EXERCISE GOAL
In the records below, find the line with "($\Phi_1$ from the", then retype it and every following line exactly, stopping after the line with "16, 32, 64 and". Leave the pictures out.

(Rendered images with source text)
◇ ◇ ◇

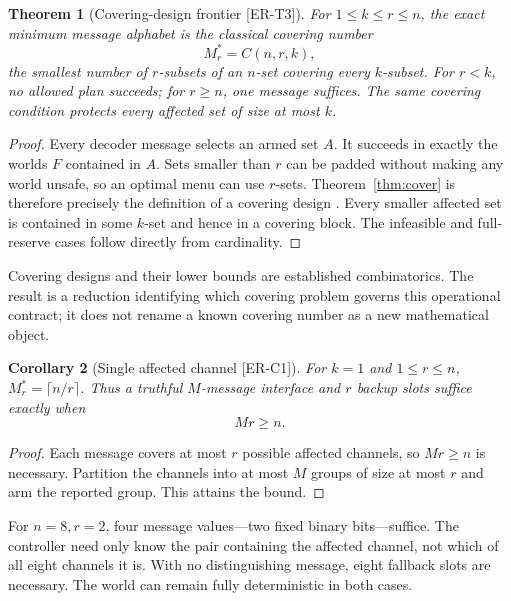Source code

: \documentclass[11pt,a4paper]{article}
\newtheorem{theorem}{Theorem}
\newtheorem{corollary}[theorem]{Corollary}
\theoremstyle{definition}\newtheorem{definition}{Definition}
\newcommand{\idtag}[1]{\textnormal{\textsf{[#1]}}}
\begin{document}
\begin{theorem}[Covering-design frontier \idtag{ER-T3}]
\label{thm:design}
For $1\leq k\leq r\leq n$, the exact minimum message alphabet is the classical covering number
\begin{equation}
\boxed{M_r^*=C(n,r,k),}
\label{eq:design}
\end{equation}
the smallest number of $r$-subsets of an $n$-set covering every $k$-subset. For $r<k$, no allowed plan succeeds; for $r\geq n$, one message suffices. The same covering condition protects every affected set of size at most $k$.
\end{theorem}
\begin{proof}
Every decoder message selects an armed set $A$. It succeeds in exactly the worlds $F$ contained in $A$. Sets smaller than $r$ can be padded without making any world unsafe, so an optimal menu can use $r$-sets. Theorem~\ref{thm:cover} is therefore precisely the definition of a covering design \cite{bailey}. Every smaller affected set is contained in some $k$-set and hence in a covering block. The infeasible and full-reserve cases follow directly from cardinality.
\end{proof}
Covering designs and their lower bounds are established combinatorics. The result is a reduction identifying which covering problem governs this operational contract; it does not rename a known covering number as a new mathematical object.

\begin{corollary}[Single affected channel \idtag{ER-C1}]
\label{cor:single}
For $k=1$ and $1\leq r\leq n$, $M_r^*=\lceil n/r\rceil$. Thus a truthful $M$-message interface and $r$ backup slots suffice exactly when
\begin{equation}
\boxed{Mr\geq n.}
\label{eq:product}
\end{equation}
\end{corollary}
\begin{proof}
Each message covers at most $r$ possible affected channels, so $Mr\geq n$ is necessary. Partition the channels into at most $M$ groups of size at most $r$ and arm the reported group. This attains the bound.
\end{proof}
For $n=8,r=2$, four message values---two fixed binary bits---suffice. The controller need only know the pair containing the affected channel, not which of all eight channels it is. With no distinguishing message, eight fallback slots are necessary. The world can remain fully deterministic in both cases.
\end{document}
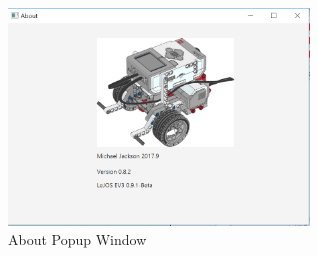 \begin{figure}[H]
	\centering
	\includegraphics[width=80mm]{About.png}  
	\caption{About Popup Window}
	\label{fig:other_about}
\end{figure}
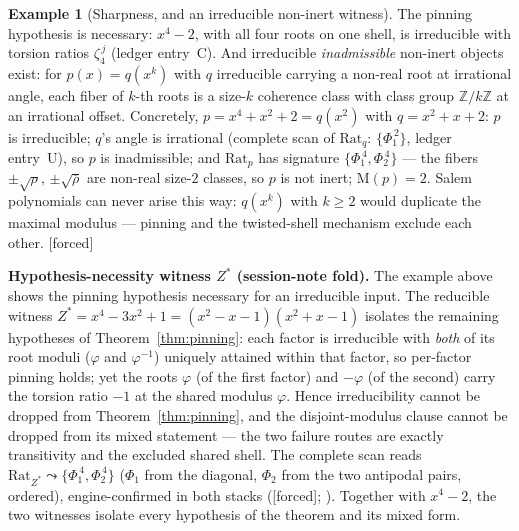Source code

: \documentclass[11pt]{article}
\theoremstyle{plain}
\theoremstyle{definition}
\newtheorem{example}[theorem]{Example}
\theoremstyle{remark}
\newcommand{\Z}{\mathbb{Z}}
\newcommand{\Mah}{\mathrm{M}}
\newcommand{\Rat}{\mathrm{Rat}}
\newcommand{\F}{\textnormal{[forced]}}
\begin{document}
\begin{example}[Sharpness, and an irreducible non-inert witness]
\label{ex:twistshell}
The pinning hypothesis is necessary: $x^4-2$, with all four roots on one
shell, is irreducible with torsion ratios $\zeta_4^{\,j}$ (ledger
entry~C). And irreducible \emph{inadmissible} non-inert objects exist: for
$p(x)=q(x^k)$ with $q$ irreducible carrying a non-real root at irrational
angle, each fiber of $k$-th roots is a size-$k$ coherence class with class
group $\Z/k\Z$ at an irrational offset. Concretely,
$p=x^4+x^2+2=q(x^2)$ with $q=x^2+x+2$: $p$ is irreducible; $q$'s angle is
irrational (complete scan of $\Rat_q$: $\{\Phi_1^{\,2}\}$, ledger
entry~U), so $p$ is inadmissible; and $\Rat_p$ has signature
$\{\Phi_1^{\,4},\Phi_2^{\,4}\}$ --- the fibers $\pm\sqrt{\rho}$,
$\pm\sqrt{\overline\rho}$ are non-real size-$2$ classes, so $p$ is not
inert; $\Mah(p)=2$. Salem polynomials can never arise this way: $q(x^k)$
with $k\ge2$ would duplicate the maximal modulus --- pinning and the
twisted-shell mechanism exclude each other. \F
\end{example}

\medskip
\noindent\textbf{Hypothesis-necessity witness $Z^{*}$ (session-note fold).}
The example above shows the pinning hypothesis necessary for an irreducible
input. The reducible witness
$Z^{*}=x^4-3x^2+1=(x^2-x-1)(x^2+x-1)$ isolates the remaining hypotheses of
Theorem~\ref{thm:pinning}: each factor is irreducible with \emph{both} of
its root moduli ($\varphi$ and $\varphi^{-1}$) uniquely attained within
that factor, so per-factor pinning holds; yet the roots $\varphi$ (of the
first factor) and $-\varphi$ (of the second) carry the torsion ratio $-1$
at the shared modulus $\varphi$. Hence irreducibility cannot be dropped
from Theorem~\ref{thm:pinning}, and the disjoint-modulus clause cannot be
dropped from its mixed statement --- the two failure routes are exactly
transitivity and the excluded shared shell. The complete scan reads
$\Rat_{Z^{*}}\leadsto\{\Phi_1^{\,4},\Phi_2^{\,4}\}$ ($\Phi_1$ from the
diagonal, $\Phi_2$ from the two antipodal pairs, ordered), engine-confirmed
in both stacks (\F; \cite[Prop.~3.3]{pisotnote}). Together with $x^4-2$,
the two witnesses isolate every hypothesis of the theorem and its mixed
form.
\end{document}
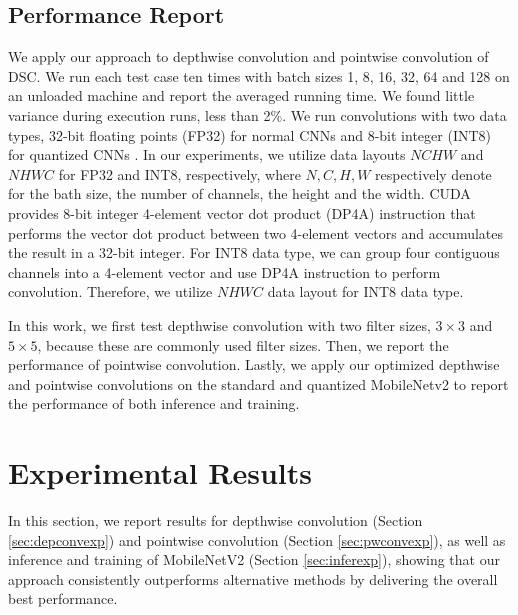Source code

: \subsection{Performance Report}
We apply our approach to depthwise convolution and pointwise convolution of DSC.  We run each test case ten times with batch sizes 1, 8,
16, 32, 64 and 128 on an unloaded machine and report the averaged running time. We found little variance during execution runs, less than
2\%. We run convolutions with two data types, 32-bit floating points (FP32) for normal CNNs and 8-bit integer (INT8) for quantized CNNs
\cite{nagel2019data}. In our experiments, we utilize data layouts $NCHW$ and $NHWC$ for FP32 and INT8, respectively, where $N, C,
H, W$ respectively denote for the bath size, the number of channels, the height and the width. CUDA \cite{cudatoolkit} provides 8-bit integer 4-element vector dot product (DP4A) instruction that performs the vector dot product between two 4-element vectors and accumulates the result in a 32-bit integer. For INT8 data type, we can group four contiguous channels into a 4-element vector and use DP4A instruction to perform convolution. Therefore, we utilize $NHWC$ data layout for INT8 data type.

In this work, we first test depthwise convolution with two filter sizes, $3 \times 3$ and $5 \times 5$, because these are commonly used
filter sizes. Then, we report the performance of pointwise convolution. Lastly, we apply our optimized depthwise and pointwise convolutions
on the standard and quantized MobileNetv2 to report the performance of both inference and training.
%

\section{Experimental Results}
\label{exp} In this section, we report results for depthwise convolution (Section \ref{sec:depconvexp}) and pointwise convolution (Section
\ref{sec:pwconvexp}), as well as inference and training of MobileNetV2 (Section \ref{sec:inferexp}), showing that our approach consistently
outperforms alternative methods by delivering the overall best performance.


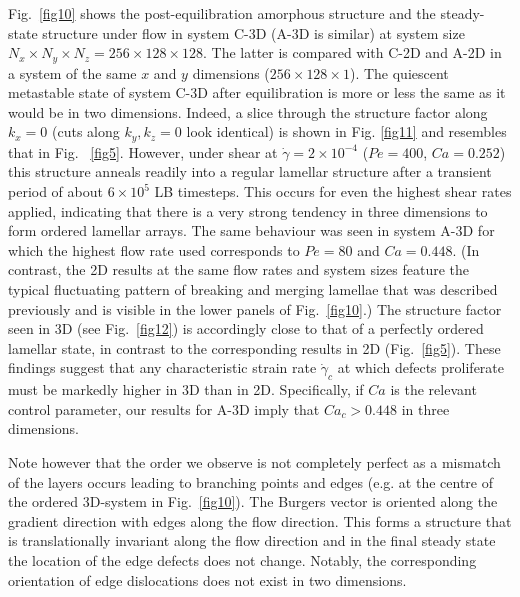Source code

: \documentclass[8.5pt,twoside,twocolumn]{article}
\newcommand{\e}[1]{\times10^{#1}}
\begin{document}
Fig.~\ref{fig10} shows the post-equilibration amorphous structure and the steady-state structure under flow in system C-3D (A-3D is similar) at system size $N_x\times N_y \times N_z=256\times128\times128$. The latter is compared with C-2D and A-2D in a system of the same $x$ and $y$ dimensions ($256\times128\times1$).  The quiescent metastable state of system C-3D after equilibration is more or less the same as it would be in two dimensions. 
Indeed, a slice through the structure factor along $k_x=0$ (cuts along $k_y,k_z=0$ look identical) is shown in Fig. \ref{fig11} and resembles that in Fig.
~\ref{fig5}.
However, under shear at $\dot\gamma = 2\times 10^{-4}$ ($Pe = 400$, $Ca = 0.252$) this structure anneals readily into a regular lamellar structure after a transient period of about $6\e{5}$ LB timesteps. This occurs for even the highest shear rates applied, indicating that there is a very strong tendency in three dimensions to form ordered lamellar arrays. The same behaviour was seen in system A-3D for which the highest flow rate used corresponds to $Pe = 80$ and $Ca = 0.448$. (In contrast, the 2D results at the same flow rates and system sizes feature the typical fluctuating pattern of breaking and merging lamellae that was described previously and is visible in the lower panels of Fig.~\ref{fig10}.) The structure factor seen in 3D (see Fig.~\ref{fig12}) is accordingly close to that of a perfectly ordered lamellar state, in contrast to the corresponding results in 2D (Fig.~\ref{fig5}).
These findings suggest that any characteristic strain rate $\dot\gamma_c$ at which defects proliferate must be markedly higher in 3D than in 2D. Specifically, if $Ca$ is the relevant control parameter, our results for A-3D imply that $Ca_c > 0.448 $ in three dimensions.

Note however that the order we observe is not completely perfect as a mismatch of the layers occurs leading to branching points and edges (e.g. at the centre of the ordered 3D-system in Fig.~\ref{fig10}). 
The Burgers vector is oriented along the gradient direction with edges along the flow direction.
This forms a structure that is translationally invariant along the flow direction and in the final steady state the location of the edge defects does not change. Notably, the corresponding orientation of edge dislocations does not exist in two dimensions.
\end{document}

◇ ◇ ◇

OUTPUT OF THE TASK
$\Rat_{Z^{*}}\leadsto\{\Phi_1^{\,4},\Phi_2^{\,4}\}$ ($\Phi_1$ from the
diagonal, $\Phi_2$ from the two antipodal pairs, ordered), engine-confirmed
in both stacks (\F; \cite[Prop.~3.3]{pisotnote}). Together with $x^4-2$,
the two witnesses isolate every hypothesis of the theorem and its mixed
form.
\end{document}
Source code

: \subsection{Performance Report}
We apply our approach to depthwise convolution and pointwise convolution of DSC.  We run each test case ten times with batch sizes 1, 8,
16, 32, 64 and 128 on an unloaded machine and report the averaged running time. We found little variance during execution runs, less than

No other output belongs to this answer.